The newStream method creates a new stream of tuples that will have the specified transaction ID. The tuples will be produced by the specified spout. Instead of IBatchSpout, different spouts can be specified.

 

Stream newStream

(String txId, IBatchSpout

spout)

 

The merge method merges multiple input streams into one stream.

 

Stream merge(Fields

outputFields, Stream...

streams)

 

The join method performs a join operation on the two streams based on the join fields specified. The output stream will contain the fields from join fields one as well as the outfields specified.

 

Stream join(Stream s1,

Fields joinFields1,

Stream s2,

Fields joinFields2,

Fields outFields)

 

Let us move on to understanding the concept of Trident Spouts.

Trident Spouts

Many different types of spouts can be used with Trident topology.

 

Few useful bolts are given below.

 

IBatchSpout: This is a non-transactional spout that emits a batch of tuples at a time. This provides limited fault-tolerance with only once processing guarantee.

 

TridentSpout: This spout supports transaction semantics.

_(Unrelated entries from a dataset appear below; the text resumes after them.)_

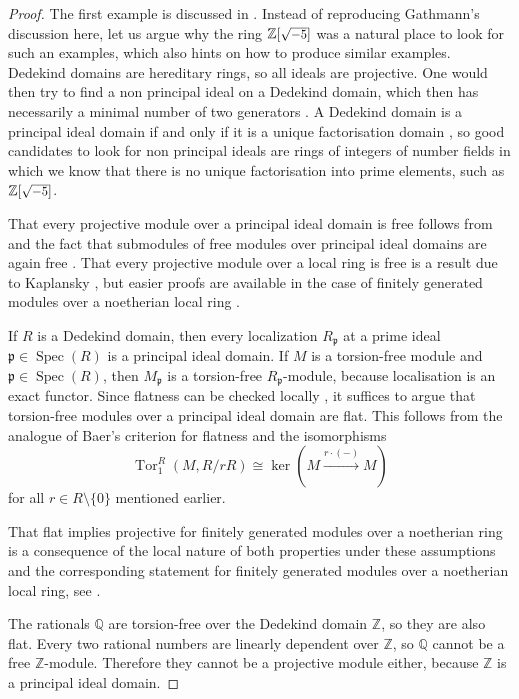 \documentclass[A4paper, 12pt, british, reqno]{amsart}
\newcommand{\Q}{\mathbb{Q}} %
\newcommand{\Z}{\mathbb{Z}} %
\newcommand{\p}{\mathfrak{p}}
\theoremstyle{plain}
\theoremstyle{definition}
\theoremstyle{remark}
\theoremstyle{plain}
\theoremstyle{definition}
\theoremstyle{remark}
\theoremstyle{plain}
\theoremstyle{definition}
\theoremstyle{remark}
\DeclareMathOperator{\Spec}{Spec}
\DeclareMathOperator{\Tor}{Tor}
\begin{document}
{\color{gray}
\begin{proof}
    The first example is discussed in \cite[Example 13.8]{gat14}.
    Instead of reproducing Gathmann's discussion here, let us argue why the ring $\Z[\scalebox{.9}{$\sqrt{-5}$}]$ was a natural place to look for such an examples, which also hints on how to produce similar examples.
    Dedekind domains are hereditary rings, so all ideals are projective.
    One would then try to find a non principal ideal on a Dedekind domain, which then has necessarily a minimal number of two generators \cite[Exercise I.3.6]{neu99}.
    A Dedekind domain is a principal ideal domain if and only if it is a unique factorisation domain \cite[Proposition 13.27]{gat14}, so good candidates to look for non principal ideals are rings of integers of number fields in which we know that there is no unique factorisation into prime elements, such as $\Z[\scalebox{.9}{$\sqrt{-5}$}]$.

    That every projective module over a principal ideal domain is free follows from  and the fact that submodules of free modules over principal ideal domains are again free \cite[Theorem 9.8]{rot02}.
    That every projective module over a local ring is free is a result due to Kaplansky \cite[Corollary 26.7]{af92}, but easier proofs are available in the case of finitely generated modules over a noetherian local ring \cite[Proposition 1.3.1]{fra18}.

    If $R$ is a Dedekind domain, then every localization $R_{\p}$ at a prime ideal $\p\in \Spec(R)$ is a principal ideal domain.
    If $M$ is a torsion-free module and $\p\in \Spec(R)$, then $M_{\p}$ is a torsion-free $R_{\p}$-module, because localisation is an exact functor.
    Since flatness can be checked locally \cite[Fact 1.2.6]{fra18}, it suffices to argue that torsion-free modules over a principal ideal domain are flat.
    This follows from the analogue of Baer's criterion for flatness \cite[Proposition 1.2.3]{fra18} and the isomorphisms
    \[ \Tor^{R}_{1}(M,R/rR)\cong \ker(M\xrightarrow{r\cdot (-)}M) \]
    for all $r\in R\setminus\{ 0\}$ mentioned earlier.

    That flat implies projective for finitely generated modules over a noetherian ring is a consequence of the local nature of both properties under these assumptions and the corresponding statement for finitely generated modules over a noetherian local ring, see \cite[Proposition 1.3.2]{fra18}.

    The rationals $\Q$ are torsion-free over the Dedekind domain $\Z$, so they are also flat.
    Every two rational numbers are linearly dependent over $\Z$, so $\Q$ cannot be a free $\Z$-module.
    Therefore they cannot be a projective module either, because $\Z$ is a principal ideal domain.


\end{proof}}
\end{document}
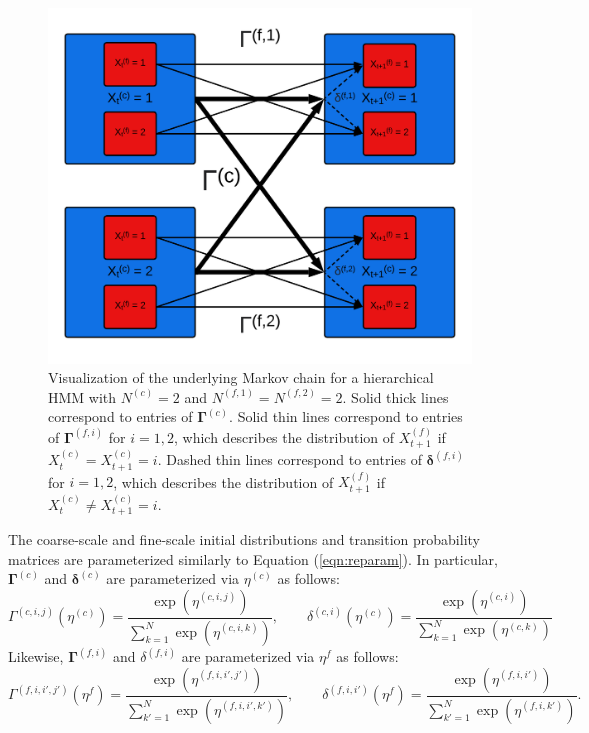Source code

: \begin{figure}
    \centering
    \includegraphics{plt/HHMM.png}
    \caption{Visualization of the underlying Markov chain for a hierarchical HMM with $N^{(c)} = 2$ and $N^{(f,1)} = N^{(f,2)} = 2$. Solid thick lines correspond to entries of $\boldsymbol{\Gamma}^{(c)}$. Solid thin lines correspond to entries of $\boldsymbol{\Gamma}^{(f,i)}$ for $i = 1,2$, which describes the distribution of $X_{t+1}^{(f)}$ if $X^{(c)}_{t} = X^{(c)}_{t+1} = i$. Dashed thin lines correspond to entries of $\boldsymbol{\delta}^{(f,i)}$ for $i = 1,2$, which describes the distribution of $X_{t+1}^{(f)}$ if $X^{(c)}_{t} \neq X^{(c)}_{t+1} = i$.}
    \label{fig:HHMM}
\end{figure}

The coarse-scale and fine-scale initial distributions and transition probability matrices are parameterized similarly to Equation (\ref{eqn:reparam}). In particular, $\boldsymbol{\Gamma}^{(c)}$ and $\boldsymbol{\delta}^{(c)}$ are parameterized via $\eta^{(c)}$ as follows:
%
\begin{equation}
    \Gamma^{(c,i,j)}(\eta^{(c)}) = \frac{\exp(\eta^{(c,i,j)})}{\sum_{k=1}^N \exp(\eta^{(c,i,k)})}, \qquad \delta^{(c,i)}(\eta^{(c)}) = \frac{\exp(\eta^{(c,i)})}{\sum_{k=1}^N \exp(\eta^{(c,k)})}
    \label{eqn:reparam_coarse}
\end{equation}
%
Likewise, $\boldsymbol{\Gamma}^{(f,i)}$ and $\delta^{(f,i)}$ are parameterized via $\eta^f$ as follows:
%
\begin{equation}
    \Gamma^{(f,i,i',j')}(\eta^f) = \frac{\exp(\eta^{(f,i,i',j')})}{\sum_{k'=1}^N \exp(\eta^{(f,i,i',k')})}, \qquad \delta^{(f,i,i')}(\eta^{f}) = \frac{\exp(\eta^{(f,i,i')})}{\sum_{k'=1}^N \exp(\eta^{(f,i,k')})}.
    \label{eqn:reparam_fine}
\end{equation}


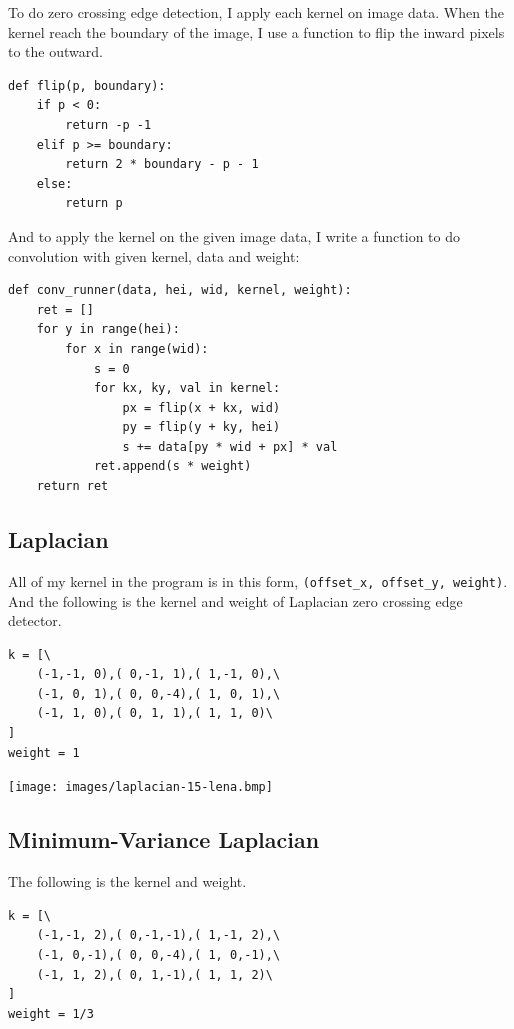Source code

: \documentclass[10pt,a4paper]{article}
\newenvironment{Figure}
  {\par\medskip\noindent\minipage{\linewidth}}
  {\endminipage\par\medskip}
\begin{document}
\begin{multicols}{2}
To do zero crossing edge detection, I apply each kernel on image data. When the kernel reach the boundary of the image, I use a function to flip the inward pixels to the outward.

\begin{lstlisting}
def flip(p, boundary):
	if p < 0:
		return -p -1
	elif p >= boundary:
		return 2 * boundary - p - 1
	else:
		return p
\end{lstlisting}

And to apply the kernel on the given image data, I write a function to do convolution with given kernel, data and weight:

\begin{lstlisting}
def conv_runner(data, hei, wid, kernel, weight):
	ret = []
	for y in range(hei):
		for x in range(wid):
			s = 0
			for kx, ky, val in kernel:
				px = flip(x + kx, wid)
				py = flip(y + ky, hei)
				s += data[py * wid + px] * val
			ret.append(s * weight)
	return ret
\end{lstlisting}

\subsection{Laplacian}

All of my kernel in the program is in this form, \texttt{(offset\_x, offset\_y, weight)}. And the following is the kernel and weight of Laplacian zero crossing edge detector.

\begin{lstlisting}
k = [\
	(-1,-1, 0),( 0,-1, 1),( 1,-1, 0),\
	(-1, 0, 1),( 0, 0,-4),( 1, 0, 1),\
	(-1, 1, 0),( 0, 1, 1),( 1, 1, 0)\
]
weight = 1
\end{lstlisting}

\begin{Figure}
\centering
\texttt{[image: images/laplacian-15-lena.bmp]}
\label{fig:laplacian-15-lena.bmp}
\end{Figure}

\subsection{Minimum-Variance Laplacian}

The following is the kernel and weight.

\begin{lstlisting}
k = [\
	(-1,-1, 2),( 0,-1,-1),( 1,-1, 2),\
	(-1, 0,-1),( 0, 0,-4),( 1, 0,-1),\
	(-1, 1, 2),( 0, 1,-1),( 1, 1, 2)\
]
weight = 1/3
\end{lstlisting}


\end{multicols}
\end{document}
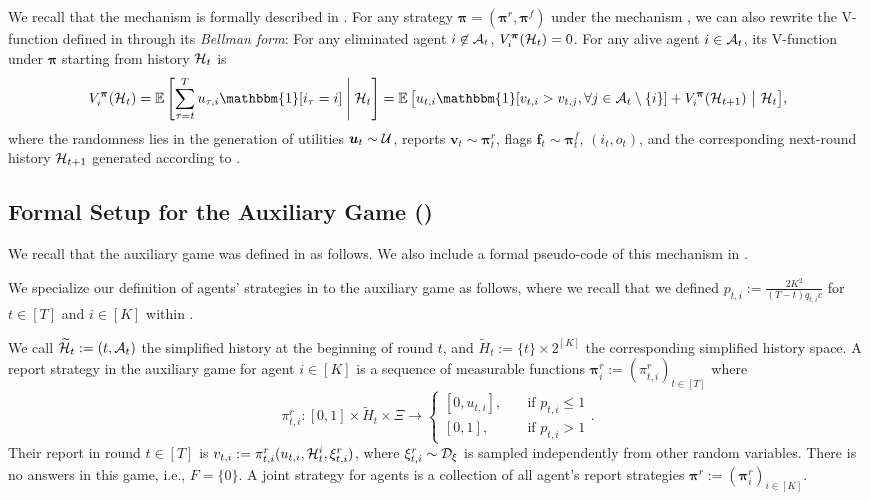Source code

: We recall that the mechanism \mechname is formally described in . For any strategy $\bm \pi=(\bm \pi^r,\bm \pi^f)$ under the mechanism \mechname, we can also rewrite the V-function defined in  through its \textit{Bellman form}: For any eliminated agent $i\not \in \mathcal{A}_t$, $V_i^{\bm \pi}(\mathcal{H}_t)=0$. For any alive agent $i\in \mathcal{A}_t$, its V-function under $\bm \pi$ starting from history $\mathcal{H}_t$ is
\begin{align}
V_i^{\bm \pi}(\mH_t)=\E\left [\sum_{\tau=t}^T u_{\tau,i}\mathbbm{1}[i_{\tau}=i]\middle \vert \mH_t\right ]=\E\big [u_{t,i}\mathbbm{1}[v_{t,i}>v_{t,j},\forall j\in \mA_t\setminus \{i\}]+V_i^{\bm \pi}(\mH_{t+1})~\big \vert ~ \mH_t\big ],\label{eq:V-func recursive}
\end{align}
where the randomness lies in the generation of utilities $\bm u_t\sim \mathcal{U}$, reports $\bm v_t\sim \bm \pi_t^r$, flags $\bm f_t\sim \bm \pi_t^f$, $(i_t,o_t)$, and the corresponding next-round history $\mathcal{H}_{t+1}$ generated according to .

\subsection{Formal Setup for the Auxiliary Game ()}\label{sec:appendix auxiliary game}
We recall that the auxiliary game was defined in  as follows. We also include a formal pseudo-code of this mechanism in . 

We specialize our definition of agents' strategies in  to the auxiliary game as follows, where we recall that we defined $p_{t,i}:= \frac{2K^2}{(T-t)q_{t,i} c} $ for $t\in[T]$ and $i\in[K]$ within .
\begin{definition}
We call $\widetilde {\mathcal{H}}_t:= (t,\mathcal{A}_t)$ the simplified history at the beginning of round $t$, and $\tilde H_t:=\{t\}\times 2^{[K]}$ the corresponding simplified history space.
A {report strategy} in the auxiliary game  for agent $i\in[K]$ is a sequence of measurable functions $\bm\pi_i^r:=(\pi^r_{t,i})_{t\in[T]}$ where
\begin{equation*}
\pi^r_{t,i}:[0,1]\times \tilde H_t\times \Xi \to \begin{cases}
[0,u_{t,i}],&\quad \text{if }p_{t,i}\leq 1\\
[0,1],&\quad \text{if }p_{t,i}> 1
\end{cases}.
\end{equation*}
Their report in round $t\in[T]$ is $v_{t,i}:=\pi^r_{t,i}(u_{t,i},\mathcal{H}_t^i,\xi^r_{t,i})$, where $\xi^r_{t,i}\sim\mathcal{D}_\xi$ is sampled independently from other random variables. There is no answers in this game, i.e., $F=\{0\}$.
A {joint strategy} for agents is a collection of all agent's report strategies $\bm\pi^r:=(\bm \pi_{i}^r)_{i\in[K]}$.
\end{definition}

It can provide at least once and exactly once processing using various functions.

 

PartitionedTridentSpout: A transactional spout that reads from a partitioned data source. This ensures at least once processing.

 

OpaquePartitionedTridentSpout: An opaque transactional spout that reads from a partitioned data source. Unlike PartitionedTrident Spout, this spout does not mandate that tuples belong to the same batch when resubmitted. This ensures fault-tolerant processing even when the source nodes fail, guaranteeing exactly-once processing.

 

Next, let us look at the fault tolerance levels.

Fault-tolerance Levels

There are three types of fault-tolerance levels in Trident, provided by various spouts.

 

Only once processing: This is the least fault tolerance level where transaction IDs are tracked to ensure that a tuple is processed only once.

 

At least once processing: This is partly fault-tolerant as transaction ID information is stored in memory or external database to ensure that each tuple is processed at least once.

 

Exactly once processing: This is highly fault-tolerant as transaction ID information is stored in an external database and also allows replay of tuples in different batches. This ensures exactly once processing even when a tuple changes batches due to source node failure.

 

Next, let us look at the concept of pipelining.

Pipelining

Trident can process multiple batches at a time using pipelining. Batches will be processed in parallel and status updates will be ordered as per batch ID. The maximum number of batches that will be processed in parallel can be specified with topology.max.spout.pending” property for the topology. Pipelining results in higher throughput and lower latency.

 

For example: If the topology.max.spout.pending is set to 50, Trident will process multiple batches in parallel till 50 batches are pending status update. If 40 batches are pending status update, next batch will be taken up for processing. If 50 batches are pending status update, then the next batch will not be taken up.

 

Next, let us look at exactly once processing.

Exactly Once processing

Trident automatically handles state so that the tuples are processed exactly once.

 

Tuples are grouped into small batches and are processed in batches. Each batch is given a unique batch ID called the transaction ID. If a batch is retried, it gets the same transaction ID.

 

State updates are ordered among the batches, if there are three batches 1, 2 and 3, then the state update for batch two will happen only after the state update for batch one is successful.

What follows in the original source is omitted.